Filter the entries for the word "Avatar". Copy each line in which it occurs.

[Opening Provided records section]

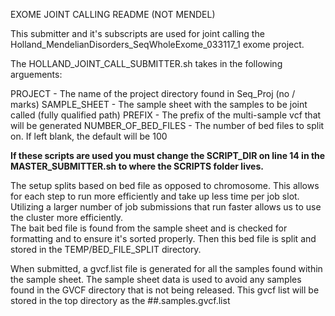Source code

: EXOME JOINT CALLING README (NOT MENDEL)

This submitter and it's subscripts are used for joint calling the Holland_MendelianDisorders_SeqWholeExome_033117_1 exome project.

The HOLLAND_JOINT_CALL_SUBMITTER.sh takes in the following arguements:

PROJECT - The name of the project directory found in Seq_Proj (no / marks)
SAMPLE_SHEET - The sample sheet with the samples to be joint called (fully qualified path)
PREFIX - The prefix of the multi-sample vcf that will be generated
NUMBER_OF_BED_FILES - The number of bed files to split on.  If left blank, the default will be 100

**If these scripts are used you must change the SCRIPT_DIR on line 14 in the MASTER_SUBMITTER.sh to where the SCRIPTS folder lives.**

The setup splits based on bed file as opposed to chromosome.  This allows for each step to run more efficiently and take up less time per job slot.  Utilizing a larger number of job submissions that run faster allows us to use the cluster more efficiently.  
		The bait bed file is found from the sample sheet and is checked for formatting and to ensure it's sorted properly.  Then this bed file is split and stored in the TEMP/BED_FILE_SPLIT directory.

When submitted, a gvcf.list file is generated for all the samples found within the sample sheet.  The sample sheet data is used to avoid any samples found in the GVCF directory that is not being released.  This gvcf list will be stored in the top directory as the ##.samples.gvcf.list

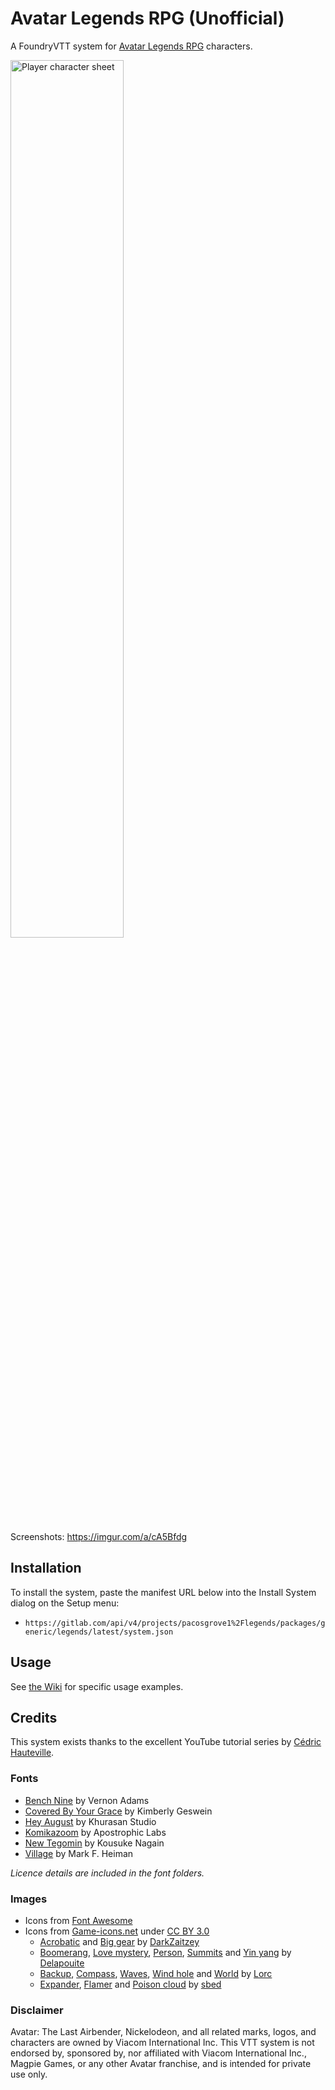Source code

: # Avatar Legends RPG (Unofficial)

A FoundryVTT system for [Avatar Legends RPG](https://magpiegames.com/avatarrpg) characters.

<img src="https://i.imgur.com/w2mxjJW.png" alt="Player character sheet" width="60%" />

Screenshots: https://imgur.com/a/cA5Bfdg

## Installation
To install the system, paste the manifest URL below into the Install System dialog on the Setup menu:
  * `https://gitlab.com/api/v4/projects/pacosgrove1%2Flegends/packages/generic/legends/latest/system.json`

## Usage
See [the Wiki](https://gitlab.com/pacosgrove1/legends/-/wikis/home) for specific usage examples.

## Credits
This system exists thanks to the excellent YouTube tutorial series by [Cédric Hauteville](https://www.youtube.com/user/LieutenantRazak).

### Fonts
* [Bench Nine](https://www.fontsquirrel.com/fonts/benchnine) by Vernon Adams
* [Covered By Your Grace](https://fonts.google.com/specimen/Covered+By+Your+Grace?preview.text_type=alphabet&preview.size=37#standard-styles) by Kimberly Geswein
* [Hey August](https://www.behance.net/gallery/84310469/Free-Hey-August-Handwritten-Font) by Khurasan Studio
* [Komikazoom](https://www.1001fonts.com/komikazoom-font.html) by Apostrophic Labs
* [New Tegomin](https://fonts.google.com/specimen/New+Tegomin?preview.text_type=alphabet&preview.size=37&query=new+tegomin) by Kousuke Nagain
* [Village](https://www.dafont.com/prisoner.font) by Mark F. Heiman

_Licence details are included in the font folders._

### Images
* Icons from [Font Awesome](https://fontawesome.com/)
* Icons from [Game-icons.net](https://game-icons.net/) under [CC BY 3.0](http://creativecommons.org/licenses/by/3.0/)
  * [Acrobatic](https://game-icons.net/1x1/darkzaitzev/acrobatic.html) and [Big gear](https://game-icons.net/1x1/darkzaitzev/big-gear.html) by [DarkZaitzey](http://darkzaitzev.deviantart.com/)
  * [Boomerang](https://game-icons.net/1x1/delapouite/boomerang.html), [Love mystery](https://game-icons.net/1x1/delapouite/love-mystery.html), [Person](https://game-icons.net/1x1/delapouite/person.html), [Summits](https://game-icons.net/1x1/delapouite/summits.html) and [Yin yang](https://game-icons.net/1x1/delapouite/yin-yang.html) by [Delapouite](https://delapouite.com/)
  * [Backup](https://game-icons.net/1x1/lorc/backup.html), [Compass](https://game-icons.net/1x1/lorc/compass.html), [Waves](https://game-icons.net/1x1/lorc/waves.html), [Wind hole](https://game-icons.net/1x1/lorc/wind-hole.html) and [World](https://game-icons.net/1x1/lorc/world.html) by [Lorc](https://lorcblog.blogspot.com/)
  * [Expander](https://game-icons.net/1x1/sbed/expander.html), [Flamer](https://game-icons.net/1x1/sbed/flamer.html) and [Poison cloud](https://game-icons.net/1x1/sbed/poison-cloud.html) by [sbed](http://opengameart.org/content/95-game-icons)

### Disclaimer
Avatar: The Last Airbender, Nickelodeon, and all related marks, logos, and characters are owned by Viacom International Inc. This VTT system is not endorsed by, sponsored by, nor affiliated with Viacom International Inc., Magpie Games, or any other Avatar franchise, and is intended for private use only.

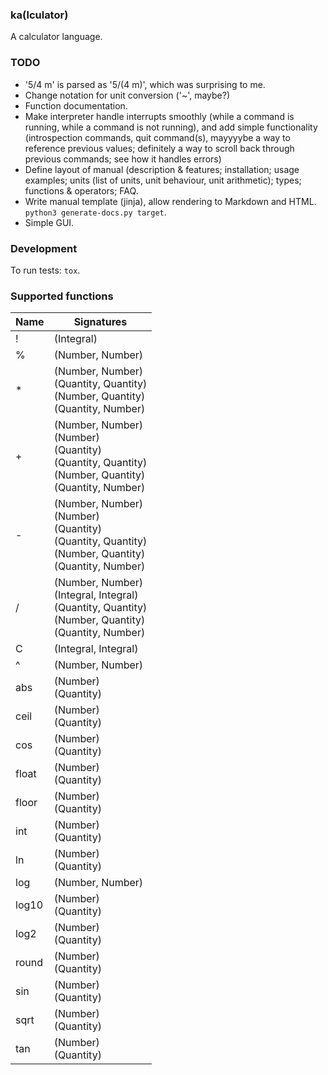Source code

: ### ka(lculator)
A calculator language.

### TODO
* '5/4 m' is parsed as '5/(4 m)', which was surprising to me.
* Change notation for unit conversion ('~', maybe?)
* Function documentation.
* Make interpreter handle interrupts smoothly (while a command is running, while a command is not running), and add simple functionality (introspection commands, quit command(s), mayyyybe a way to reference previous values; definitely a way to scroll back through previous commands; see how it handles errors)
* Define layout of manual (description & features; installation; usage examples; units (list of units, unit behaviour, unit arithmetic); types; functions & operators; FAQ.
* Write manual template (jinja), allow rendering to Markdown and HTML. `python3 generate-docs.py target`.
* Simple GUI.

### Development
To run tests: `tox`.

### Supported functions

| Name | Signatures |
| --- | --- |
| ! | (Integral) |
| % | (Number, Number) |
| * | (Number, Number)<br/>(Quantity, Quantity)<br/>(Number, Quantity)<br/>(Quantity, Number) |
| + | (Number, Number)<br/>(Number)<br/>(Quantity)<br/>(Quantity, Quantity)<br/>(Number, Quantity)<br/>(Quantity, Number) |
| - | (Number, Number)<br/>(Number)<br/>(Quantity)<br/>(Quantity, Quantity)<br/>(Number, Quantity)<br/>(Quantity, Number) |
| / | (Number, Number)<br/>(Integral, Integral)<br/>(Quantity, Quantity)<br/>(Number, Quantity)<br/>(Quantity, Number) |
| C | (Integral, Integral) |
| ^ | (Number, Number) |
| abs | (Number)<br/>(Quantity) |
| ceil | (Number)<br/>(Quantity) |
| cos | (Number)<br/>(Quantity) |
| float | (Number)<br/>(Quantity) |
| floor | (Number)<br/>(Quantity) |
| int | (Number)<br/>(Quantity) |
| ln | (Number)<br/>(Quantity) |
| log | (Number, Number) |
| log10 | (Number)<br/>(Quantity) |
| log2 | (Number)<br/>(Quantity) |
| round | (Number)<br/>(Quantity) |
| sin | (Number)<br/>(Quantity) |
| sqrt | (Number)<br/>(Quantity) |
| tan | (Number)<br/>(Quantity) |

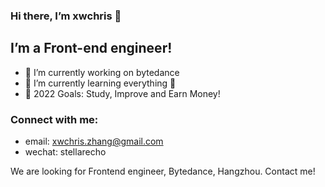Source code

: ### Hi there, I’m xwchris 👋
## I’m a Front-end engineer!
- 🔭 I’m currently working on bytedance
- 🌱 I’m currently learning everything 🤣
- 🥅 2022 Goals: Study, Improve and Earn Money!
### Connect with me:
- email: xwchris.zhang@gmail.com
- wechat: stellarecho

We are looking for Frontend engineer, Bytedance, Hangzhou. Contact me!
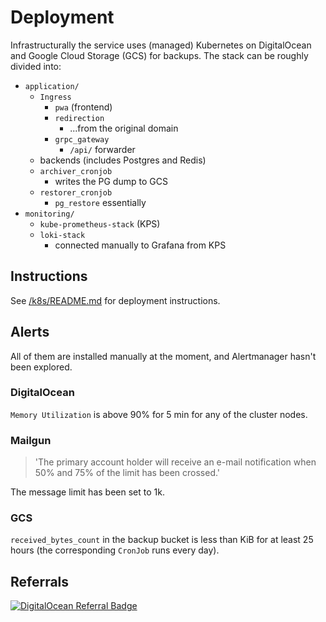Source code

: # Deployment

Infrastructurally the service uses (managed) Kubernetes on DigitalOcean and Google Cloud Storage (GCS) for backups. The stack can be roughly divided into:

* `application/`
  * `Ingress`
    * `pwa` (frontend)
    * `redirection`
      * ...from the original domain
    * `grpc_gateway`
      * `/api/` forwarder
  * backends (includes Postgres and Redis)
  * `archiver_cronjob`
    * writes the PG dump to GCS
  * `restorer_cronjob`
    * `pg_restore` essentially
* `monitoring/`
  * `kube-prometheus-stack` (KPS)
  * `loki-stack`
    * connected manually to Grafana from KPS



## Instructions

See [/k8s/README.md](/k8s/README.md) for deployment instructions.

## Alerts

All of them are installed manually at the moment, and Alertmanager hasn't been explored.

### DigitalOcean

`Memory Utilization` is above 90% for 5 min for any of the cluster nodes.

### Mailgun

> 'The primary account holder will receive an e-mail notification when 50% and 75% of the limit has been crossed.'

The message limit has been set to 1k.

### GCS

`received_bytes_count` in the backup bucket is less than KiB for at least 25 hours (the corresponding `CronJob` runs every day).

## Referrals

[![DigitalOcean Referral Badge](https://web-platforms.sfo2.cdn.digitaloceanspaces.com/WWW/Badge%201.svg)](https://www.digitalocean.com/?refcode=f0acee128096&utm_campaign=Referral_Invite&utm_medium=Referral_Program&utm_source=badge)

[Closing Provided records section]

**Answer to this problem**
: # Avatar Legends RPG (Unofficial)
A FoundryVTT system for [Avatar Legends RPG](https://magpiegames.com/avatarrpg) characters.
Avatar: The Last Airbender, Nickelodeon, and all related marks, logos, and characters are owned by Viacom International Inc. This VTT system is not endorsed by, sponsored by, nor affiliated with Viacom International Inc., Magpie Games, or any other Avatar franchise, and is intended for private use only.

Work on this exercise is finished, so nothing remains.